Star formation tracers (Hα, 24 μm, and particularly FUV) show a local peak at the leading edge of the disk in the east, as seen in Figure 2. It is possible this is star formation which has been triggered by ram pressure (see further discussion in Section 6.4).

NGC 4402 was previously observed in CO(1−0) by Kenney & Young (1989), in which the authors found a roughly normal CO content, but an asymmetric gas distribution, with stronger emission on the eastern side. The galaxy was recently observed in CO(2−1) by Lee et al. (2017) with the Submillimeter Array (SMA) at a resolution of 7'' × 4''. The authors compared their observations with H i maps and found that, like the H i, CO and Hα appeared to be compressed on the southern side of the disk and more extended to the north, consistent with ram pressure from the southeast.

Our ALMA observations reveal a greater spatial extent of CO emission, and much more detail related to the ram pressure interaction than could be seen with the SMA data of Lee et al. (2017) as we have greater resolution and sensitivity.

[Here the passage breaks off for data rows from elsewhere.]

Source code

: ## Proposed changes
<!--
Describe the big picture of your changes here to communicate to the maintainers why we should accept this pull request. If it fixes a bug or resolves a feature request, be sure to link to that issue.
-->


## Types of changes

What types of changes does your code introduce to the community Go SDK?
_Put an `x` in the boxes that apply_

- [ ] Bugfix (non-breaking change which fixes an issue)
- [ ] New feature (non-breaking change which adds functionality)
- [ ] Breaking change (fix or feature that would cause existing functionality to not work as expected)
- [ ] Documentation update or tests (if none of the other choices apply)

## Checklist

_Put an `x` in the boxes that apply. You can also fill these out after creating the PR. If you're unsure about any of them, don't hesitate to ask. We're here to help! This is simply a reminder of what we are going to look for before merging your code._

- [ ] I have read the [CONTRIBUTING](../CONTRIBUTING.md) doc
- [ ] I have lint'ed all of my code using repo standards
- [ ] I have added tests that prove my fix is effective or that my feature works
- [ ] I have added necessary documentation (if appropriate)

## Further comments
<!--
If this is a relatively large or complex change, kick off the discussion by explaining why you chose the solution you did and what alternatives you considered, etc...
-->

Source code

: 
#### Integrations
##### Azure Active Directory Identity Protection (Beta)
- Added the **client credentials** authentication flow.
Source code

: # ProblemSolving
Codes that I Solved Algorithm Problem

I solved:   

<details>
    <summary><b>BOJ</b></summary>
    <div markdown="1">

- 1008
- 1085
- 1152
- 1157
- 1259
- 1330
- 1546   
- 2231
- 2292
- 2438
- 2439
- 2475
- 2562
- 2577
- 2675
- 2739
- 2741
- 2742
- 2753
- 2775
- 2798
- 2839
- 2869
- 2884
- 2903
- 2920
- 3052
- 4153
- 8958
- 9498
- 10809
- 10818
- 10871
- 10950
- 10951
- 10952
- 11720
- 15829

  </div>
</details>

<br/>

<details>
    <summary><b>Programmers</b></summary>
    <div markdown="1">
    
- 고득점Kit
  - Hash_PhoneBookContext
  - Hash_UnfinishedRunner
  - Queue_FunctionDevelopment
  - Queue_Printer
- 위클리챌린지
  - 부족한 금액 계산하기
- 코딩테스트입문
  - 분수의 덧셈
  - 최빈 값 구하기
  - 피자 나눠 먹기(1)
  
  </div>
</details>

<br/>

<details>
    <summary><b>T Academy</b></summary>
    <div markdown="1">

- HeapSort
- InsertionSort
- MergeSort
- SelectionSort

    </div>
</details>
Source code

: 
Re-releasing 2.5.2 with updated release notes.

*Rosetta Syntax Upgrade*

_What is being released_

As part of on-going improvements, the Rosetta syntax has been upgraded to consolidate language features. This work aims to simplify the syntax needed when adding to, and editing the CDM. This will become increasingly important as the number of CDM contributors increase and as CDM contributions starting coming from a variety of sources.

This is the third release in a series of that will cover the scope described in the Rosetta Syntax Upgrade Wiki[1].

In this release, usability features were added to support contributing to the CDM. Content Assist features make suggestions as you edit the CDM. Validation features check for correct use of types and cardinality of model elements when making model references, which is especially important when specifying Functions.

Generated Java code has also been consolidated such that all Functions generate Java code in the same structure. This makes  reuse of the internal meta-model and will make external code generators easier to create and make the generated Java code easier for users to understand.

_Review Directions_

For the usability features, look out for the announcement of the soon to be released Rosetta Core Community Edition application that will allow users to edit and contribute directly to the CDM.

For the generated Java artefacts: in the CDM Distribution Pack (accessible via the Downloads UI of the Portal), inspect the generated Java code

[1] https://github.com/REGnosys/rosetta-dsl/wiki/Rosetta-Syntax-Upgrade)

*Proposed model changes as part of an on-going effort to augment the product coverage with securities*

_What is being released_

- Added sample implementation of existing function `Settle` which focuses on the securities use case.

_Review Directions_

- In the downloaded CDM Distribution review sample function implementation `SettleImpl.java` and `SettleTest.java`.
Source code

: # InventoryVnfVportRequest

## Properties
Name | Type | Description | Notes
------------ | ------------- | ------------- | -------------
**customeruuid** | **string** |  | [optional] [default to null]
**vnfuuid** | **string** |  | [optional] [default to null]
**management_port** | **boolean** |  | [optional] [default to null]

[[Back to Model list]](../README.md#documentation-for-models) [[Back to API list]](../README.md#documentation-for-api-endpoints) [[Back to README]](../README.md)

In this paper we present a detailed study of the molecular gas distribution and kinematics of NGC 4402 at 1'' × 2'' (80 × 160 pc) resolution, focusing on the eastern (leading) side since that is the region most affected by ram pressure. In Section 2, we present technical details of our observations. In Section 3, we present the data and provide a general description of the overall CO distribution and kinematics. In Section 4, we present our velocity model of the galaxy, and with this we identify noncircular motions in the data that are presumably due to ram pressure. In Section 5, we analyze the kinematics, masses, densities, spatial extents, and other key properties of interesting ISM features sculpted by ram pressure at the leading side. In Section 6, we discuss the implications of our findings, and the predicted evolution of the ISM as a result of ram pressure, via compression, star formation, and stripping. Finally, in Section 7 we present a summary of our results.

We plan to present ALMA CO(3−2) observations and discuss line ratios as well as the western side of the galaxy in Paper II.

Our ALMA observations reveal the molecular gas distribution in the central few kiloparsecs of the galaxy NGC 4402. The CO(2−1) moment 0 map in Figures 3(b) and (c) shows that the central kiloparsec has three CO peaks of similar brightness. One of these is close to the nucleus, the other two symmetrically straddle the nucleus, resembling the twin peaks CO distribution commonly observed in the center of barred galaxies (Kenney et al. 1992). In addition, the kinematic minor axis (Figure 3(d)) is tilted with respect to the photometric minor axis within r = 0.4 kpc, as is typically found in barred galaxies. The CO intensity map (Figures 3(b) and (c)) appears to show a strong spiral arm in the west, which aligns with the stellar pattern seen at 3.6 μm in Figure 2, and a significantly weaker one in the east. The CO intensity drops off sharply at a radius of r = 60'' = 4.8 kpc in the east, and r = 65'' = 5.2 kpc in the west, although some weak CO features are detected beyond this in the west out to 95''.

The CO distribution shows evidence for ram pressure acting from the southeast, consistent with the estimated projected ram pressure wind direction of ∼−45° for NGC 4402, based on dust filament orientation and the radio continuum morphology (Crowl et al. 2005; Murphy et al. 2009; Abramson & Kenney 2014). The CO distribution is more compressed to the south than the north, as was also noted by Lee et al. (2017). We also detect a (stripped) extraplanar CO plume at the eastern (leading side) edge of the gas disk in the new ALMA data, a feature first noted in the dust by Abramson & Kenney (2014), but not detected in molecular gas in the shallower SMA data presented by Lee et al. (2017). Beyond r = 55'' in the east, all of the CO emission is part of the plume and on the north side of the major axis.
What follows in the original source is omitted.